» WORK ITEM: Exactly the line that contains "temporaire de renvoi ainsi que" and the lines following it to the end of the data are to be reproduced, and nothing more.

Pictures paired with source code

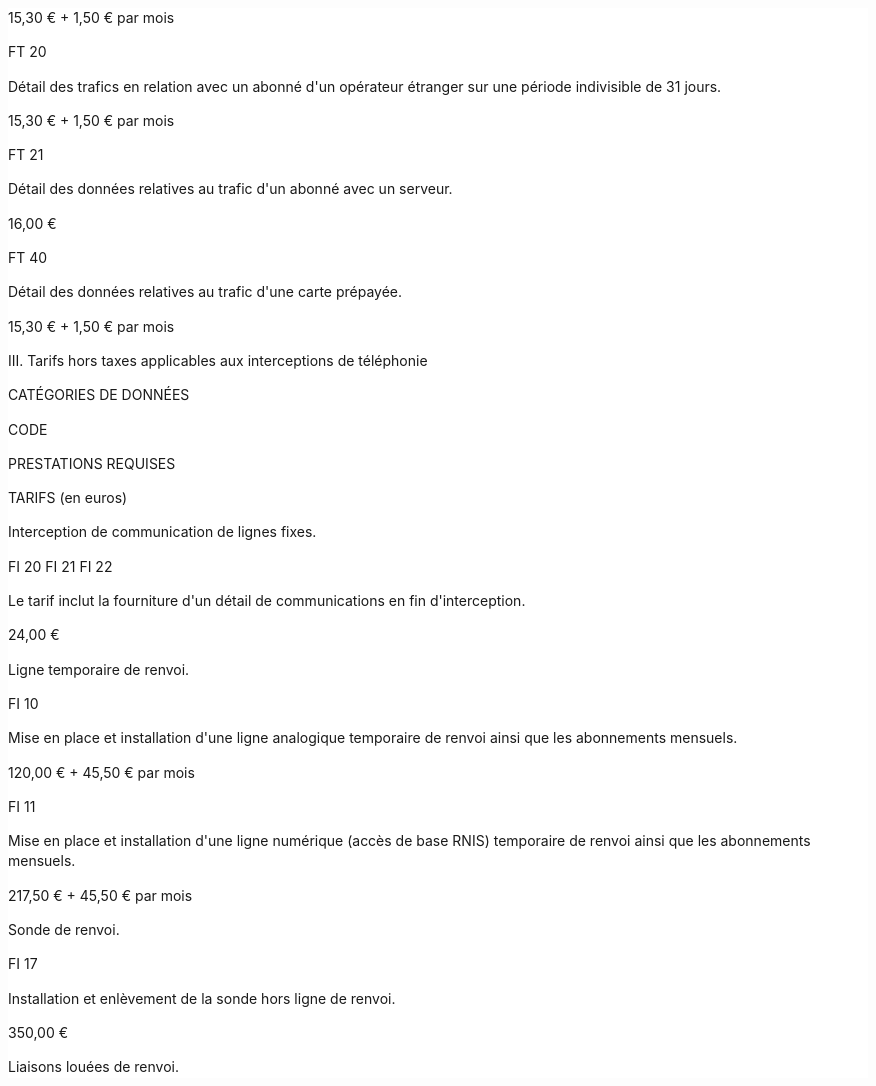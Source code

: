 15,30 € + 1,50 € par mois

FT 20

Détail des trafics en relation avec un abonné d'un opérateur étranger sur une
période indivisible de 31 jours.

15,30 € + 1,50 € par mois

FT 21

Détail des données relatives au trafic d'un abonné avec un serveur.

16,00 €

FT 40

Détail des données relatives au trafic d'une carte prépayée.

15,30 € + 1,50 € par mois

III. Tarifs hors taxes applicables aux interceptions de téléphonie

CATÉGORIES DE DONNÉES

CODE

PRESTATIONS REQUISES

TARIFS (en euros)

Interception de communication de lignes fixes.

FI 20 FI 21 FI 22

Le tarif inclut la fourniture d'un détail de communications en fin
d'interception.

24,00 €

Ligne temporaire de renvoi.

FI 10

Mise en place et installation d'une ligne analogique temporaire de renvoi ainsi
que les abonnements mensuels.

120,00 € + 45,50 € par mois

FI 11

Mise en place et installation d'une ligne numérique (accès de base RNIS)
temporaire de renvoi ainsi que les abonnements mensuels.

217,50 € + 45,50 € par mois

Sonde de renvoi.

FI 17

Installation et enlèvement de la sonde hors ligne de renvoi.

350,00 €

Liaisons louées de renvoi.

» TASK ANSWER:
temporaire de renvoi ainsi que les abonnements mensuels.

217,50 € + 45,50 € par mois

Sonde de renvoi.

FI 17

Installation et enlèvement de la sonde hors ligne de renvoi.

350,00 €

Liaisons louées de renvoi.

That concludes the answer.